A handful of teams are currently immersed in the playoffs, but that’s just a postponement of the inevitable. The offseason — that endless abyss! that unfathomable void! — has opened up its voracious maw and will soon consume us all.
But not yet. I’ve got plenty of in-season content left over, carefully pickled and preserved, and I intend to dole it out sparingly.
Since we’re on the topic of “the end times”, check out the so-called “Aqua-palypse” that recently befell Gwinnett County’s Coolray Field. This was the culmination of a season-long bullpen vs. promo crew battle, and none were spared:
And then there’s this, a kilt-wearing skipper:
That’s Mark Haley of the South Bend Silver Hawks, participating in the Ronald McDonald House “Men in Kilts” fundraiser. He wore the outfit during August 27’s ballgame in order to raise money and awareness; further info can be found at meninkilts.org (don’t make the same mistake I did and type in meninkilts.com. This will lead you to a Vancouver-based window and gutter cleaning service).
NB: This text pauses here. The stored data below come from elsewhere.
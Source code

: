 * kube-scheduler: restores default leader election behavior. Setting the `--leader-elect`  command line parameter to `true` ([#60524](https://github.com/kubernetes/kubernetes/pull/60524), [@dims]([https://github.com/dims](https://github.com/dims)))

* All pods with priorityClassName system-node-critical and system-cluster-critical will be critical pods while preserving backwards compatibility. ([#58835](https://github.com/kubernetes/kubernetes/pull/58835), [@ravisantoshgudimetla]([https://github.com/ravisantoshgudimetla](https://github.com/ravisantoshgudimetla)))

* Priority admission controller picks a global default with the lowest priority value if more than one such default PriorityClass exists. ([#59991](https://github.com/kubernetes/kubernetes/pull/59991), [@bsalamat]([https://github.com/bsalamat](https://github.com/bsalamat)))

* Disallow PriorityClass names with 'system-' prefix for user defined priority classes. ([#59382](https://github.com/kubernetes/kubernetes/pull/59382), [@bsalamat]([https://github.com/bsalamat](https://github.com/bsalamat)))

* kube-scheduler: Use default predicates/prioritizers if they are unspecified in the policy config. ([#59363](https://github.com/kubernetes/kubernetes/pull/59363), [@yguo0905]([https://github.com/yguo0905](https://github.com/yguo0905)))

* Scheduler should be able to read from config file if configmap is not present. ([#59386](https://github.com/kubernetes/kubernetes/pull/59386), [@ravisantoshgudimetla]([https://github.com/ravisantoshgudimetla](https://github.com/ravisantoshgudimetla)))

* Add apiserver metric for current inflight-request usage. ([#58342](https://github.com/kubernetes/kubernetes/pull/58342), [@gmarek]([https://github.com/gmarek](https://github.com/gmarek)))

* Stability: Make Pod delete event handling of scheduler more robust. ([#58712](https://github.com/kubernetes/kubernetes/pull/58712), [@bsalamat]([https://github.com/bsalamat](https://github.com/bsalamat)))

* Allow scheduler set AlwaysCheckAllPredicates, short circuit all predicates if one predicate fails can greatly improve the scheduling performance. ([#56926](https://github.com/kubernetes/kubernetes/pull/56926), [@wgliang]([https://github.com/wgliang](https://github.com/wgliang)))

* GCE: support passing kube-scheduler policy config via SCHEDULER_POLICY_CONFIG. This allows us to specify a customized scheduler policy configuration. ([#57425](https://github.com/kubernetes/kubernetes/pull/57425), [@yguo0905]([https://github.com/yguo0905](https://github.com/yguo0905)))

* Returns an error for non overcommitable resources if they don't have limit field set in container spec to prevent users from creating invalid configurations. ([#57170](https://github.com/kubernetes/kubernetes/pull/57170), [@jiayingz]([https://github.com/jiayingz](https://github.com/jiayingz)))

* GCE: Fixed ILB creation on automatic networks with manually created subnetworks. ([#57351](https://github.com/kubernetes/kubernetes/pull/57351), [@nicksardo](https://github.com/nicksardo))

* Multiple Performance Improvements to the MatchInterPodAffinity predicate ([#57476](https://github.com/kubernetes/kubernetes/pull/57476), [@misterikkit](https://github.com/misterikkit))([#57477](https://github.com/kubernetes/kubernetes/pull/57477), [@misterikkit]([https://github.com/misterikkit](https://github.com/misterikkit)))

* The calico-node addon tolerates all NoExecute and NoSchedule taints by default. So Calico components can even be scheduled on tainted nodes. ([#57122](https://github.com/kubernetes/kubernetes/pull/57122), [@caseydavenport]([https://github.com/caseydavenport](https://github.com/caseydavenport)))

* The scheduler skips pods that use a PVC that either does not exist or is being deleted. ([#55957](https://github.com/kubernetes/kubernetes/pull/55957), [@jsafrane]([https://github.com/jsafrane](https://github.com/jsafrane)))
I’ll leave you with photos of two unique late-season giveaway items. The St. Lucie Mets gave away a custom Banana Phone (inspired by the Raffi song of the same name, an unlikely ballpark standard at St. Lucie’s Digital Domain Park):
In Bowling Green, the iconic “What Could’ve Been” Cave Shrimp made a triumphant return in 2010. This time as a stoic figurine:
We live in the age of the mash-up, and if this thoroughly 21st-century concept ever makes its way to the Minor Leagues then I would like to make the following suggestion:
Cave Shrimp Banana Phone Giveaway.
That thing could blow some minds, and if some graphic-design wiz out there could send me a conceptual drawing I’d really appreciate it.